# I just can't see this happening in a UK supermarket



## tonyt (May 25, 2005)

During my recent bimble around France I was a frequent visitor to Leclerc/Super U/Carrefour etc - some amazing sights like 20 different varieties of tomatoes and more species of wet fish than Rick Stein has ever cooked.

On one fruit counter there were 6 or 8 different melons with a sample one of each cut ready for customers to test taste - by using the kitchen knives that were stuck in them for customers to use.

Apart from the cost implication that I doubt UK supermarkets would be willing to swallow, can you imagine knives being made available to the UK general public as we all know that Brits are incapable of handling knives as we all want to go around stabbing each other. Even those old jack knives that were used to get Boy Scouts out of horses hooves are far too dangerous for children to have - and as for carrying one hooked to you belt - a hanging offence.

So - how is it that it works in France but not here? Is it simply the fear of litigation if someone gets cut and the reluctance of British judges to use common sense?

Sorry, this started off as a post about something I spotted and ended up almost a rant.


----------



## cabby (May 14, 2005)

May have started out as a rant, but you have only said what most of us think. :roll: :roll: 

cabby


----------



## drcotts (Feb 23, 2006)

We also always notice the difference with french supermarkets.

Just arriving at the veg counter makes us realise how crap asda is. I think Morrisons are the only store who compare.

Just visually the food looks more appetising with nice bright colours as opposed to washed out green.

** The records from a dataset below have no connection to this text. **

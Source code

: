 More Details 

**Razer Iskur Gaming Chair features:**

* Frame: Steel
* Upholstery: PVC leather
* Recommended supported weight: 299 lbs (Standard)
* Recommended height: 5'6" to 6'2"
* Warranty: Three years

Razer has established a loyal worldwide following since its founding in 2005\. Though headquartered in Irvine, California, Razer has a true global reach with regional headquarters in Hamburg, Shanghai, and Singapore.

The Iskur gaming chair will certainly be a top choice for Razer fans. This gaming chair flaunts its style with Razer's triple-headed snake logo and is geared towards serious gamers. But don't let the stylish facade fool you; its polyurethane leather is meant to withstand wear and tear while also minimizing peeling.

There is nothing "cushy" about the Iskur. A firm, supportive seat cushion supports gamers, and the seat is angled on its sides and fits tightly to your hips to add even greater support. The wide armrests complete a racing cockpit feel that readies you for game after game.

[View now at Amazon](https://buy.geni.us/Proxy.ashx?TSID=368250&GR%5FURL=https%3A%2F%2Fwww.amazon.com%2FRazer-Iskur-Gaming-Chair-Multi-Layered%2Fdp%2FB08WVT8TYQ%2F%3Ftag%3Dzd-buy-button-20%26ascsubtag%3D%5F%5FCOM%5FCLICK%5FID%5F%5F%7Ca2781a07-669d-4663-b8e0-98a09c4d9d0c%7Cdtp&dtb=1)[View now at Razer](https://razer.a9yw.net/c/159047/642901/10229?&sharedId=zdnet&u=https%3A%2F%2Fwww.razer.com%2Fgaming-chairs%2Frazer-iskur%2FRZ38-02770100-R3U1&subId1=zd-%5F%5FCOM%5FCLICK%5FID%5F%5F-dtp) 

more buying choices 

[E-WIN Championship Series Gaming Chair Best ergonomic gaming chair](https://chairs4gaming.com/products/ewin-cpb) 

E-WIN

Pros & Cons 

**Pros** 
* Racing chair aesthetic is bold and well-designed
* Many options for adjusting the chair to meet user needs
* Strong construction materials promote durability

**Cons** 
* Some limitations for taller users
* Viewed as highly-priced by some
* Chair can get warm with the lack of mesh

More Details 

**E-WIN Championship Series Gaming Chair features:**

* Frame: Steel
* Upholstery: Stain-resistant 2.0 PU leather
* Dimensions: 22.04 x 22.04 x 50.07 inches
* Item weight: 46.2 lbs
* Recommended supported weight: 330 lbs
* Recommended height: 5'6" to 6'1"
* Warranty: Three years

So as cabby say we have all noticed what you have seen.
Are UK stores bothered. Naaah


----------



## colpot (Jun 9, 2008)

We went to LeClerc in Boulogne to stock up with some wine and were choosing when an assistant came up and offered us tastings of the various wines we were choosing. Brilliant service as far as we were concerned.


----------



## bognormike (May 10, 2005)

the displays of fresh produce is generally more appealing at French hypermarkets, and unlike most UK companies, it's not all pre-packed!


----------



## Spacerunner (Mar 18, 2006)

But, also , in UK supermarkets you don't get shown the exit at 12.00  

We love French supermarkets especially their fresh produce, and those garage-sized lettuces :lol: .

If only more would sell proper bacon rashers and decent black pudding!


----------



## cabby (May 14, 2005)

If you want those then maybe stay in the UK, go on experiment, you know you want to. :lol: :lol: 

cabby


----------



## Grizzly (May 9, 2005)

Shop in Waitrose. We've got food tastings quite regularly- plastic forks are used but for hygiene reasons. If you're a serious wine buyer- ie more than a bottle of cheap plonk- you can always go and have a tasting and the fruit and veg is fresh, not, as in many French supermarkets, on display until it goes mouldy. 

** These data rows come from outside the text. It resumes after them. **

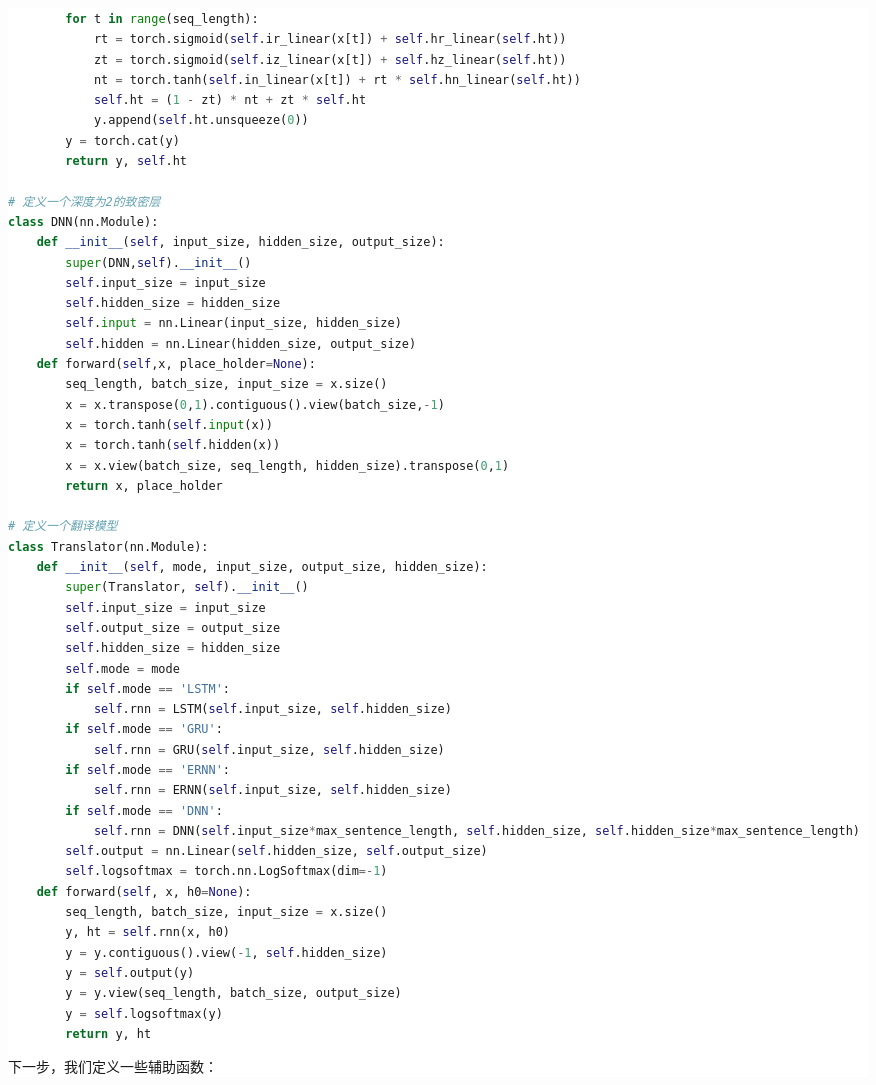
```python
        for t in range(seq_length):
            rt = torch.sigmoid(self.ir_linear(x[t]) + self.hr_linear(self.ht))
            zt = torch.sigmoid(self.iz_linear(x[t]) + self.hz_linear(self.ht))
            nt = torch.tanh(self.in_linear(x[t]) + rt * self.hn_linear(self.ht))
            self.ht = (1 - zt) * nt + zt * self.ht
            y.append(self.ht.unsqueeze(0))
        y = torch.cat(y)
        return y, self.ht

# 定义一个深度为2的致密层
class DNN(nn.Module):
    def __init__(self, input_size, hidden_size, output_size):
        super(DNN,self).__init__()
        self.input_size = input_size
        self.hidden_size = hidden_size
        self.input = nn.Linear(input_size, hidden_size)
        self.hidden = nn.Linear(hidden_size, output_size)
    def forward(self,x, place_holder=None):
        seq_length, batch_size, input_size = x.size()
        x = x.transpose(0,1).contiguous().view(batch_size,-1)
        x = torch.tanh(self.input(x))
        x = torch.tanh(self.hidden(x))
        x = x.view(batch_size, seq_length, hidden_size).transpose(0,1)
        return x, place_holder
    
# 定义一个翻译模型
class Translator(nn.Module):
    def __init__(self, mode, input_size, output_size, hidden_size):
        super(Translator, self).__init__()
        self.input_size = input_size
        self.output_size = output_size
        self.hidden_size = hidden_size
        self.mode = mode
        if self.mode == 'LSTM':
            self.rnn = LSTM(self.input_size, self.hidden_size)
        if self.mode == 'GRU':
            self.rnn = GRU(self.input_size, self.hidden_size)
        if self.mode == 'ERNN':
            self.rnn = ERNN(self.input_size, self.hidden_size)
        if self.mode == 'DNN':
            self.rnn = DNN(self.input_size*max_sentence_length, self.hidden_size, self.hidden_size*max_sentence_length)
        self.output = nn.Linear(self.hidden_size, self.output_size)
        self.logsoftmax = torch.nn.LogSoftmax(dim=-1)
    def forward(self, x, h0=None):
        seq_length, batch_size, input_size = x.size()
        y, ht = self.rnn(x, h0)
        y = y.contiguous().view(-1, self.hidden_size)
        y = self.output(y)
        y = y.view(seq_length, batch_size, output_size)
        y = self.logsoftmax(y)
        return y, ht
```
下一步，我们定义一些辅助函数：


[^uat]: [维基百科：普适近似定理（Universal approximation theorem）](https://en.wikipedia.org/wiki/Universal_approximation_theorem)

Today there are purple, yellow, zebra and numerous shaped or coloured tomatoes for sale. Try buying more than the few veg produced in France in a French supermarket in winter. I don't particularly like veg too out of season but if I want strawberries and green beans in UK I can get them.

Further more I don't have to wait for ages at the check-out while Madame goes through her cards and puts each item out separately. In fact I haven't gone near a checkout at all for several years in UK. I scan the item on the shelf with my little wand, put it in my own shopping bag and swipe my credit card on the way out. (I notice that some Carrefour are now trying this but don't seem to have got it running smoothly- at least not in Cite de Europe). 


The grass is always greener for some !

G


----------



## tonyt (May 25, 2005)

Spacerunner said:


> If only more would sell proper bacon rashers and decent black pudding!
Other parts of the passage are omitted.